Italian acoustic model collaboration

Italian

Flat

User: kmaclean
Date: 11/8/2007 12:17 pm

Views: 23756
Rating: 47

Email from Gianluca Cacace:

Hi VoxForge TEAM,

I'm italian and I want to collaborate to this project.
I'm avaible to "donate" my italian voice to make an Italian Indipendent Acoustic Model for speak recognition. How I've to start?
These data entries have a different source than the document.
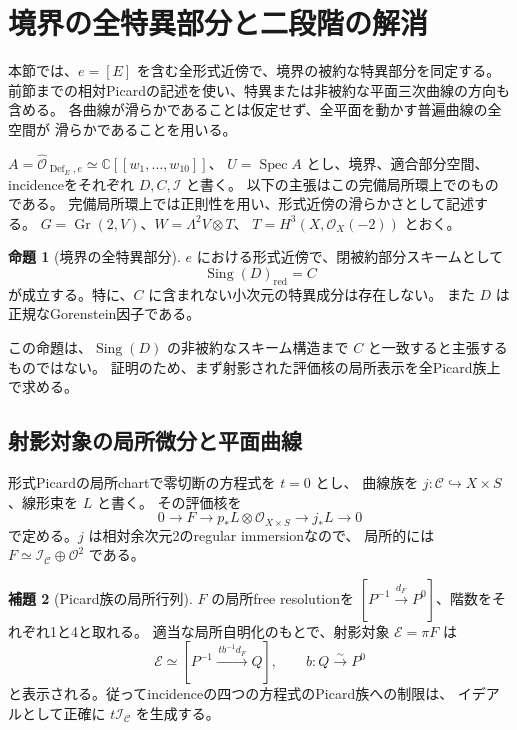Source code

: \documentclass[a4paper,11pt]{ltjsarticle}
\newcommand{\mathscr}{\mathcal}
\theoremstyle{definition}
\newtheorem{theorem}{命題}[section]
\newtheorem{lemma}[theorem]{補題}
\newcommand{\CC}{\mathbb C}
\newcommand{\OO}{\mathcal O}
\newcommand{\Gr}{\operatorname{Gr}}
\newcommand{\Def}{\operatorname{Def}}
\begin{document}
\clearpage
\section{境界の全特異部分と二段階の解消}
\label{sec:global-bn-singular}

本節では、$e=[E]$ を含む全形式近傍で、境界の被約な特異部分を同定する。
前節までの相対Picardの記述を使い、特異または非被約な平面三次曲線の方向も含める。
各曲線が滑らかであることは仮定せず、全平面を動かす普遍曲線の全空間が
滑らかであることを用いる。

$A=\widehat{\OO}_{\Def_E,e}\simeq\CC[[w_1,\ldots,w_{10}]]$、
$U=\operatorname{Spec}A$ とし、境界、適合部分空間、incidenceをそれぞれ
$D,C,\mathcal I$ と書く。
以下の主張はこの完備局所環上でのものである。
完備局所環上では正則性を用い、形式近傍の滑らかさとして記述する。
$G=\Gr(2,V)$、$W=\Lambda^2V\otimes T$、
$T=H^3(X,\OO_X(-2))$ とおく。

\begin{theorem}[境界の全特異部分]\label{thm:global-bn-singular}
$e$ における形式近傍で、閉被約部分スキームとして
\[
 \operatorname{Sing}(D)_{\mathrm{red}}=C
\]
が成立する。特に、$C$ に含まれない小次元の特異成分は存在しない。
また $D$ は正規なGorenstein因子である。
\end{theorem}

この命題は、$\operatorname{Sing}(D)$ の非被約なスキーム構造まで
$C$ と一致すると主張するものではない。
証明のため、まず射影された評価核の局所表示を全Picard族上で求める。

\subsection{射影対象の局所微分と平面曲線}

形式Picardの局所chartで零切断の方程式を $t=0$ とし、
曲線族を $j:\mathscr C\hookrightarrow X\times S$、線形束を $L$ と書く。
その評価核を
\[
 0\longrightarrow F\longrightarrow p_*L\otimes\OO_{X\times S}
 \longrightarrow j_*L\longrightarrow0
\]
で定める。$j$ は相対余次元2のregular immersionなので、
局所的には $F\simeq\mathcal I_{\mathscr C}\oplus\OO^2$ である。

\begin{lemma}[Picard族の局所行列]\label{lem:picard-local-matrix}
$F$ の局所free resolutionを
$[P^{-1}\xrightarrow{d_F}P^0]$、階数をそれぞれ1と4と取れる。
適当な局所自明化のもとで、射影対象 $\mathcal E=\pi F$ は
\begin{equation}\label{eq:picard-local-matrix}
 \mathcal E\simeq
 [P^{-1}\xrightarrow{\,t b^{-1}d_F\,}Q],
 \qquad b:Q\xrightarrow{\sim}P^0
\end{equation}
と表示される。従ってincidenceの四つの方程式のPicard族への制限は、
イデアルとして正確に $t\mathcal I_{\mathscr C}$ を生成する。
\end{lemma}
\end{document}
I see only english sentences into "Read" tab, on the website menu.

Regards,

Gianluca Cacace

Re: Italian acoustic model collaboration

User: kmaclean
Date: 11/8/2007 12:17 pm

Views: 495
Rating: 49

Hi Gianluca,

Thanks for your interest in Open Source Speech Recognition!
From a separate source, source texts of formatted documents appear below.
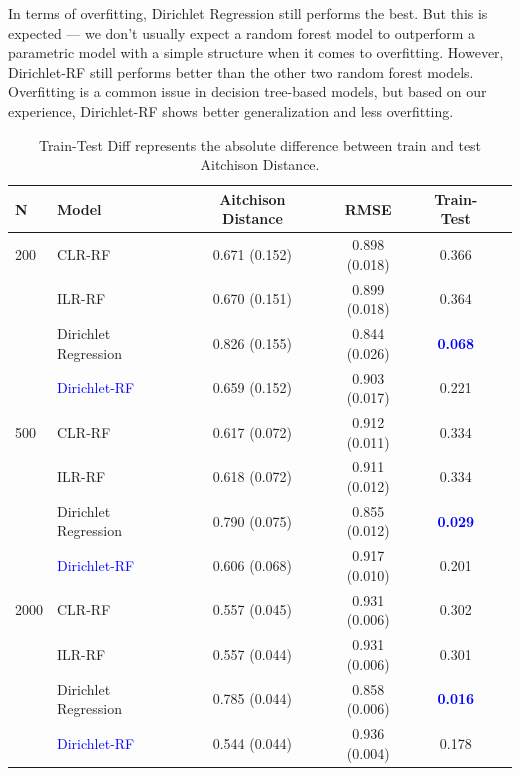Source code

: \begin{frame}
{{In terms of overfitting, Dirichlet Regression still performs the best. But this is expected — we don’t usually expect a random forest model to outperform a parametric model with a simple structure when it comes to overfitting.
However, Dirichlet-RF still performs better than the other two random forest models. Overfitting is a common issue in decision tree-based models, but based on our experience, Dirichlet-RF shows better generalization and less overfitting.
}
\begin{table}[htbp]
\centering
\small 
\begin{tabular}{|l|l|c|c|c|c|}
\hline
N & Model & Aitchison Distance & RMSE & Train-Test \\

\hline
{200} 
    & CLR-RF & 0.671 (0.152) & 0.898 (0.018) & 0.366 \\
    & ILR-RF & 0.670 (0.151) & 0.899 (0.018) & 0.364 \\
    & Dirichlet Regression & 0.826 (0.155) & 0.844 (0.026)  & \textcolor{blue}{\textbf{0.068}} \\
    & \textcolor{blue}{{Dirichlet-RF}} & 0.659 (0.152) & 0.903 (0.017)  & 0.221 \\
\hline
{500} 
    & CLR-RF & 0.617 (0.072) & 0.912 (0.011) &   0.334 \\
    & ILR-RF & 0.618 (0.072) & 0.911 (0.012) &  0.334 \\
    & Dirichlet Regression & 0.790 (0.075) & 0.855 (0.012)  & \textcolor{blue}{\textbf{0.029}} \\
    & \textcolor{blue}{{Dirichlet-RF}} & 0.606 (0.068) & 0.917 (0.010)  & 0.201 \\
\hline
{2000} 
    & CLR-RF & 0.557 (0.045) & 0.931 (0.006) & 0.302 \\
    & ILR-RF & 0.557 (0.044) & 0.931 (0.006)& 0.301 \\
    & Dirichlet Regression & 0.785 (0.044) & 0.858 (0.006)  & \textcolor{blue}{\textbf{0.016} }\\
    &\textcolor{blue}{ {Dirichlet-RF}} & 0.544 (0.044) & 0.936 (0.004) & 0.178 \\
\hline
\end{tabular}
\caption{ Train-Test Diff represents the absolute difference between train and test Aitchison Distance.}
\label{tab:performance-comparison}
\end{table}
}

\end{frame}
The best way to start is to try to find some out of Copyright texts, segment them into 10-15 word "sentences", and record one speech audio file for each "sentence", and upload it to VoxForge.

Step 1

Find some Italian public domain texts.

http://www.liberliber.it/home/index.php might be a good source for Italian public domain texts. You can also create your own prompts.

Step 2

Segment the texts you have chosen into 10-15 word "sentences". Put these into one text file, one "sentence" per line. The first column must be the name of the audio file containing the speech (without the ".wav" suffix). For example, a prompt file might contain the following entries:

en16-01 He has to break it into several parts.
en16-02 They have to start in the same way.
en16-03 He is interested in exponentials.

en16-01, en16-02 and en16-03 correspond to three wav files (i.e. en16-01.wav, en16-02.wav and en16-03.wav) containing speech. For example, the en16-01.wav audio file will contain speech corresponding to the prompt line: "He has to break it into several parts".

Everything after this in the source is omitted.